The rich dirge-like music of these Shakespearian rhymes—placed so quaintly under their strange title of “Threnos,” at the end of the familiar volume—had a soothing influence upon them both at that moment.

It seemed to Philippa as if, by her utterance of them, they both came to share some sad sweet obsequies over the body of something that was neither human nor inhuman, something remote, strange, ineffable, that lay between them, and was of them and yet not of them, like the spirit-corpse of an unborn child.

They reached the bank of the river. The waters of the Loon were high and, through the darkness, a murmur as if composed of a hundred vague whispering voices blending together, rose to their ears from its dark surface.

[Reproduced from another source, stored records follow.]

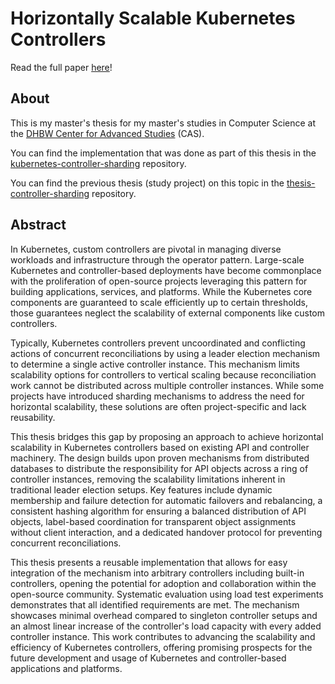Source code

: # Horizontally Scalable Kubernetes Controllers

Read the full paper [here](https://github.com/timebertt/masters-thesis-controller-sharding/releases/tag/v1.0)!

## About

This is my master's thesis for my master's studies in Computer Science at the [DHBW Center for Advanced Studies](https://www.cas.dhbw.de/) (CAS).

You can find the implementation that was done as part of this thesis in the [kubernetes-controller-sharding](https://github.com/timebertt/kubernetes-controller-sharding) repository.

You can find the previous thesis (study project) on this topic in the [thesis-controller-sharding](https://github.com/timebertt/thesis-controller-sharding) repository.

## Abstract

In Kubernetes, custom controllers are pivotal in managing diverse workloads and infrastructure through the operator pattern.
Large-scale Kubernetes and controller-based deployments have become commonplace with the proliferation of open-source projects leveraging this pattern for building applications, services, and platforms.
While the Kubernetes core components are guaranteed to scale efficiently up to certain thresholds, those guarantees neglect the scalability of external components like custom controllers.

Typically, Kubernetes controllers prevent uncoordinated and conflicting actions of concurrent reconciliations by using a leader election mechanism to determine a single active controller instance.
This mechanism limits scalability options for controllers to vertical scaling because reconciliation work cannot be distributed across multiple controller instances.
While some projects have introduced sharding mechanisms to address the need for horizontal scalability, these solutions are often project-specific and lack reusability.

This thesis bridges this gap by proposing an approach to achieve horizontal scalability in Kubernetes controllers based on existing API and controller machinery.
The design builds upon proven mechanisms from distributed databases to distribute the responsibility for API objects across a ring of controller instances, removing the scalability limitations inherent in traditional leader election setups.
Key features include dynamic membership and failure detection for automatic failovers and rebalancing, a consistent hashing algorithm for ensuring a balanced distribution of API objects, label-based coordination for transparent object assignments without client interaction, and a dedicated handover protocol for preventing concurrent reconciliations.

This thesis presents a reusable implementation that allows for easy integration of the mechanism into arbitrary controllers including built-in controllers, opening the potential for adoption and collaboration within the open-source community.
Systematic evaluation using load test experiments demonstrates that all identified requirements are met.
The mechanism showcases minimal overhead compared to singleton controller setups and an almost linear increase of the controller's load capacity with every added controller instance.
This work contributes to advancing the scalability and efficiency of Kubernetes controllers, offering promising prospects for the future development and usage of Kubernetes and controller-based applications and platforms.
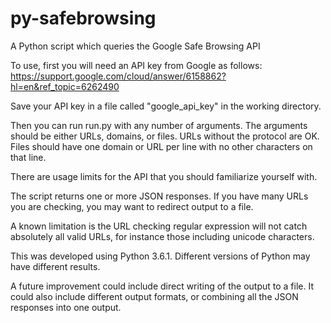 # py-safebrowsing
A Python script which queries the Google Safe Browsing API

To use, first you will need an API key from Google as follows: https://support.google.com/cloud/answer/6158862?hl=en&ref_topic=6262490

Save your API key in a file called "google_api_key" in the working directory.

Then you can run run.py with any number of arguments. The arguments should be either URLs, domains, or files. URLs without the protocol are OK. Files should have one domain or URL per line with no other characters on that line.

There are usage limits for the API that you should familiarize yourself with.

The script returns one or more JSON responses. If you have many URLs you are checking, you may want to redirect output to a file.

A known limitation is the URL checking regular expression will not catch absolutely all valid URLs, for instance those including unicode characters.

This was developed using Python 3.6.1. Different versions of Python may have different results.

A future improvement could include direct writing of the output to a file. It could also include different output formats, or combining all the JSON responses into one output.

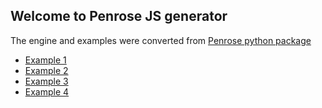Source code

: ## Welcome to Penrose JS generator

The engine and examples were converted from [Penrose python package](https://github.com/xnx/penrose)

- [Example 1](example1.html)
- [Example 2](example2.html)
- [Example 3](example3.html)
- [Example 4](example4.html)
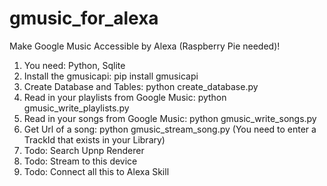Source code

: # gmusic_for_alexa
Make Google Music Accessible by Alexa (Raspberry Pie needed)!

1. You need: Python, Sqlite
2. Install the gmusicapi: pip install gmusicapi
3. Create Database and Tables: python create_database.py
4. Read in your playlists from Google Music: python gmusic_write_playlists.py
5. Read in your songs from Google Music: python gmusic_write_songs.py
6. Get Url of a song: python gmusic_stream_song.py (You need to enter a TrackId that exists in your Library)
7. Todo: Search Upnp Renderer
8. Todo: Stream to this device
9. Todo: Connect all this to Alexa Skill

They moved down close to the river’s edge. A small barge, with its long guiding-pole lying across it, lay moored to the bank. Without a moment’s delay—as if the thing had been prepared in advance to receive him—Adrian jumped into the barge and seized the pole.

“Come!” he said quietly.

She was too reckless and indifferent to everything now, to care greatly what they did; so without a word of protest, or any attempt to turn his purpose, she leapt in after him and settling herself in the stern, seized the heavy wooden rudder.

The tide was running sea-ward, fast and strong, and the barge, pushed vigorously by Adrian’s pole away from the bank, swept forward into the darkness.

Adrian, standing firmly on his feet, continued to hold the pole, his figure looming out of obscurity, tall and commanding.

The tide soon swept them beyond the last houses of the town and out into the open fens.